# Monochromatic reachability in edge-colored tournaments (Solved)

\begin{problem} For every $n$, is there a (least) positive integer $f(n)$ so that whenever a tournament has its edges colored with $n$ colors, there exists a set $S$ of at most $f(n)$ vertices so that every vertex has a monochromatic path to some point in $S$? \end{problem}

This problem first appears in print in a lovely paper of Sands, Sauer, and Woodrow [SSW], where they prove that $f(2) = 1$. Actually, they prove a much stronger theorem. They show that for every 2-edge-colored digraph $G$ (even infinite) there exists an independent set $S \subseteq V(G)$ so that every vertex has a monochromatic path to some point in $S$.

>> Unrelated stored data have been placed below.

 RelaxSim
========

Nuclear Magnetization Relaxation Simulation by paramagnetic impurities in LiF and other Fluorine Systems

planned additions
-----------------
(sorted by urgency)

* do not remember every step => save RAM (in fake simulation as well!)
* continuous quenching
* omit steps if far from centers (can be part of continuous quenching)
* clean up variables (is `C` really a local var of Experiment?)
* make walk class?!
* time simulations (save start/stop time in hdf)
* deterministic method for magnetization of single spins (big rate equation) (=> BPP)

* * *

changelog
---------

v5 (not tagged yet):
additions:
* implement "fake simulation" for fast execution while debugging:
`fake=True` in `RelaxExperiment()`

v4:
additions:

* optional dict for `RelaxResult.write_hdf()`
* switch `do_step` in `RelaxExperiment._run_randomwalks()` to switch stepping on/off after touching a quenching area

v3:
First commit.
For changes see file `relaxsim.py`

It is open whether $f(k)$ is finite for every $k \ge 3$. The smallest open case, $k=3$, is already quite interesting; In [SSW] the authors ask if $f(3) = 3$.

## Bibliography

*[SSW] B. Sands, N. Sauer, R. Woodrow, On monochromatic paths in edge-coloured digraphs. J. Combin. Theory Ser. B 33 (1982), no. 3, 271--275. \MRhref{MR0693367}.

* indicates original appearance(s) of problem.